Work order —
Would you please give the entries again word for word, with no images in your copy?

Supplied material —
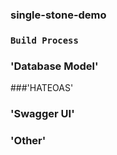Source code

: ### single-stone-demo



### `Build Process`


### 'Database Model'

###'HATEOAS'

### 'Swagger UI'


### 'Other'

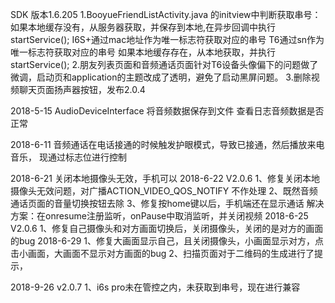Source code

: SDK 版本1.6.205
1.BooyueFriendListActivity.java 的initview中判断获取串号：
             如果本地缓存没有，从服务器获取，并保存到本地,在异步回调中执行startService();
                       I6S+通过mac地址作为唯一标志符获取对应的串号
                       T6通过sn作为唯一标志符获取对应的串号
             如果本地缓存存在，从本地获取，并执行startService();
2.朋友列表页面和音频通话页面针对T6设备头像偏下的问题做了微调，启动页和application的主题改成了透明，避免了启动黑屏问题。
3.删除视频聊天页面扬声器按钮，发布2.0.4

2018-5-15
    AudioDeviceInterface  将音频数据保存到文件
    查看日志音频数据是否正常

2018-6-11
    音频通话在电话接通的时候触发护眼模式，导致已接通，然后播放来电音乐，
    现通过标志位进行控制

2018-6-21
    关闭本地摄像头无效，手机可以
2018-6-22 V2.0.6
    1、修复关闭本地摄像头无效问题，对广播ACTION_VIDEO_QOS_NOTIFY 不作处理
    2、既然音频通话页面的音量切换按钮去除
    3、修复按home键以后，手机端还在显示通话  解决方案：在onresume注册监听，onPause中取消监听，并关闭视频
2018-6-25 V2.0.6
    1、修复自己摄像头和对方画面切换后，关闭摄像头，关闭的是对方的画面的bug
2018-6-29
    1、修复大画面显示自己，且关闭摄像头，小画面显示对方，点击小画面，大画面不显示对方画面的bug
    2、扫描页面对于二维码的生成进行了提示，

2018-9-26 v2.0.7
    1、i6s pro未在管控之内，未获取到串号，现在进行兼容

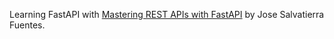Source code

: Learning FastAPI with [Mastering REST APIs with FastAPI](https://learning.oreilly.com/course/mastering-rest-apis/9781835464694/) by Jose Salvatierra Fuentes.
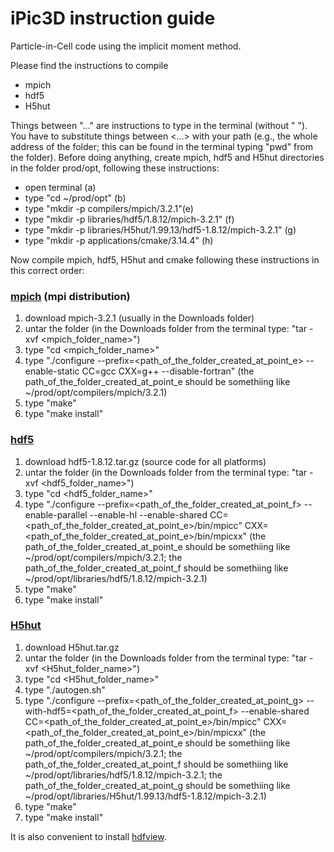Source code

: # iPic3D instruction guide

Particle-in-Cell code using the implicit moment method.

Please find the instructions to compile 
* mpich
* hdf5
* H5hut
    
Things between "..." are instructions to type in the terminal (without " "). You have to substitute things between <...> with your path (e.g., the whole address of the folder; this can be found in the terminal typing "pwd" from the folder).
Before doing anything, create mpich, hdf5 and H5hut directories in the folder prod/opt, following these instructions:

* open terminal (a)
* type "cd ~/prod/opt" (b)
* type "mkdir -p compilers/mpich/3.2.1"(e)
* type "mkdir -p libraries/hdf5/1.8.12/mpich-3.2.1" (f)
* type "mkdir -p libraries/H5hut/1.99.13/hdf5-1.8.12/mpich-3.2.1" (g)
* type "mkdir -p applications/cmake/3.14.4" (h)

Now compile mpich, hdf5, H5hut and cmake following these instructions in this correct order:

### [mpich](https://www.mpich.org/downloads/) (mpi distribution)
1) download mpich-3.2.1 (usually in the Downloads folder)
2) untar the folder (in the Downloads folder from the terminal type: "tar -xvf <mpich_folder_name>")
3) type "cd <mpich_folder_name>"
4) type "./configure --prefix=<path_of_the_folder_created_at_point_e> --enable-static CC=gcc CXX=g++ --disable-fortran"
(the path_of_the_folder_created_at_point_e should be somethiing like ~/prod/opt/compilers/mpich/3.2.1)
5) type "make"
6) type "make install"

### [hdf5](https://support.hdfgroup.org/ftp/HDF5/releases/hdf5-1.8/hdf5-1.8.12/obtain51812.html)

1) download hdf5-1.8.12.tar.gz (source code for all platforms)
2) untar the folder (in the Downloads folder from the terminal type: "tar -xvf <hdf5_folder_name>")
3) type "cd <hdf5_folder_name>"
4) type "./configure --prefix=<path_of_the_folder_created_at_point_f>  --enable-parallel --enable-hl --enable-shared CC=<path_of_the_folder_created_at_point_e>/bin/mpicc" CXX=<path_of_the_folder_created_at_point_e>/bin/mpicxx"
(the path_of_the_folder_created_at_point_e should be somethiing like ~/prod/opt/compilers/mpich/3.2.1; the path_of_the_folder_created_at_point_f should be somethiing like ~/prod/opt/libraries/hdf5/1.8.12/mpich-3.2.1)
5) type "make"
6) type "make install"

### [H5hut](https://gitlab.psi.ch/H5hut/src/tree/1.99.13)

1) download H5hut.tar.gz
2) untar the folder (in the Downloads folder from the terminal type: "tar -xvf <H5hut_folder_name>")
3) type "cd <H5hut_folder_name>"
4) type "./autogen.sh"
5) type "./configure --prefix=<path_of_the_folder_created_at_point_g> --with-hdf5=<path_of_the_folder_created_at_point_f>  --enable-shared CC=<path_of_the_folder_created_at_point_e>/bin/mpicc" CXX=<path_of_the_folder_created_at_point_e>/bin/mpicxx"
(the path_of_the_folder_created_at_point_e should be somethiing like ~/prod/opt/compilers/mpich/3.2.1; the path_of_the_folder_created_at_point_f should be somethiing like ~/prod/opt/libraries/hdf5/1.8.12/mpich-3.2.1;
the path_of_the_folder_created_at_point_g should be somethiing like ~/prod/opt/libraries/H5hut/1.99.13/hdf5-1.8.12/mpich-3.2.1)
6) type "make"
7) type "make install"

It is also convenient to install [hdfview](https://www.hdfgroup.org/downloads/hdfview/).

Problem solution —
Source code

: ### single-stone-demo



### `Build Process`


### 'Database Model'

###'HATEOAS'

### 'Swagger UI'


### 'Other'

Source code

: SDK 版本1.6.205
1.BooyueFriendListActivity.java 的initview中判断获取串号：
             如果本地缓存没有，从服务器获取，并保存到本地,在异步回调中执行startService();
                       I6S+通过mac地址作为唯一标志符获取对应的串号
                       T6通过sn作为唯一标志符获取对应的串号
             如果本地缓存存在，从本地获取，并执行startService();
2.朋友列表页面和音频通话页面针对T6设备头像偏下的问题做了微调，启动页和application的主题改成了透明，避免了启动黑屏问题。
3.删除视频聊天页面扬声器按钮，发布2.0.4

2018-5-15
    AudioDeviceInterface  将音频数据保存到文件
    查看日志音频数据是否正常

2018-6-11
    音频通话在电话接通的时候触发护眼模式，导致已接通，然后播放来电音乐，
    现通过标志位进行控制

2018-6-21
    关闭本地摄像头无效，手机可以
2018-6-22 V2.0.6
    1、修复关闭本地摄像头无效问题，对广播ACTION_VIDEO_QOS_NOTIFY 不作处理
    2、既然音频通话页面的音量切换按钮去除
    3、修复按home键以后，手机端还在显示通话  解决方案：在onresume注册监听，onPause中取消监听，并关闭视频
2018-6-25 V2.0.6
    1、修复自己摄像头和对方画面切换后，关闭摄像头，关闭的是对方的画面的bug
2018-6-29
    1、修复大画面显示自己，且关闭摄像头，小画面显示对方，点击小画面，大画面不显示对方画面的bug
    2、扫描页面对于二维码的生成进行了提示，

2018-9-26 v2.0.7
    1、i6s pro未在管控之内，未获取到串号，现在进行兼容

Source code

: Learning FastAPI with [Mastering REST APIs with FastAPI](https://learning.oreilly.com/course/mastering-rest-apis/9781835464694/) by Jose Salvatierra Fuentes.
Source code

: # iPic3D instruction guide

Particle-in-Cell code using the implicit moment method.

Please find the instructions to compile 
* mpich
* hdf5
* H5hut
    
Things between "..." are instructions to type in the terminal (without " "). You have to substitute things between <...> with your path (e.g., the whole address of the folder; this can be found in the terminal typing "pwd" from the folder).
Before doing anything, create mpich, hdf5 and H5hut directories in the folder prod/opt, following these instructions:

* open terminal (a)
* type "cd ~/prod/opt" (b)
* type "mkdir -p compilers/mpich/3.2.1"(e)
* type "mkdir -p libraries/hdf5/1.8.12/mpich-3.2.1" (f)
* type "mkdir -p libraries/H5hut/1.99.13/hdf5-1.8.12/mpich-3.2.1" (g)
* type "mkdir -p applications/cmake/3.14.4" (h)

Now compile mpich, hdf5, H5hut and cmake following these instructions in this correct order:

### [mpich](https://www.mpich.org/downloads/) (mpi distribution)
1) download mpich-3.2.1 (usually in the Downloads folder)
2) untar the folder (in the Downloads folder from the terminal type: "tar -xvf <mpich_folder_name>")
3) type "cd <mpich_folder_name>"
4) type "./configure --prefix=<path_of_the_folder_created_at_point_e> --enable-static CC=gcc CXX=g++ --disable-fortran"
(the path_of_the_folder_created_at_point_e should be somethiing like ~/prod/opt/compilers/mpich/3.2.1)
5) type "make"
6) type "make install"

### [hdf5](https://support.hdfgroup.org/ftp/HDF5/releases/hdf5-1.8/hdf5-1.8.12/obtain51812.html)

1) download hdf5-1.8.12.tar.gz (source code for all platforms)
2) untar the folder (in the Downloads folder from the terminal type: "tar -xvf <hdf5_folder_name>")
3) type "cd <hdf5_folder_name>"
4) type "./configure --prefix=<path_of_the_folder_created_at_point_f>  --enable-parallel --enable-hl --enable-shared CC=<path_of_the_folder_created_at_point_e>/bin/mpicc" CXX=<path_of_the_folder_created_at_point_e>/bin/mpicxx"
(the path_of_the_folder_created_at_point_e should be somethiing like ~/prod/opt/compilers/mpich/3.2.1; the path_of_the_folder_created_at_point_f should be somethiing like ~/prod/opt/libraries/hdf5/1.8.12/mpich-3.2.1)
5) type "make"
6) type "make install"

### [H5hut](https://gitlab.psi.ch/H5hut/src/tree/1.99.13)

1) download H5hut.tar.gz
2) untar the folder (in the Downloads folder from the terminal type: "tar -xvf <H5hut_folder_name>")
3) type "cd <H5hut_folder_name>"
4) type "./autogen.sh"
5) type "./configure --prefix=<path_of_the_folder_created_at_point_g> --with-hdf5=<path_of_the_folder_created_at_point_f>  --enable-shared CC=<path_of_the_folder_created_at_point_e>/bin/mpicc" CXX=<path_of_the_folder_created_at_point_e>/bin/mpicxx"
(the path_of_the_folder_created_at_point_e should be somethiing like ~/prod/opt/compilers/mpich/3.2.1; the path_of_the_folder_created_at_point_f should be somethiing like ~/prod/opt/libraries/hdf5/1.8.12/mpich-3.2.1;
the path_of_the_folder_created_at_point_g should be somethiing like ~/prod/opt/libraries/H5hut/1.99.13/hdf5-1.8.12/mpich-3.2.1)
6) type "make"
7) type "make install"

It is also convenient to install [hdfview](https://www.hdfgroup.org/downloads/hdfview/).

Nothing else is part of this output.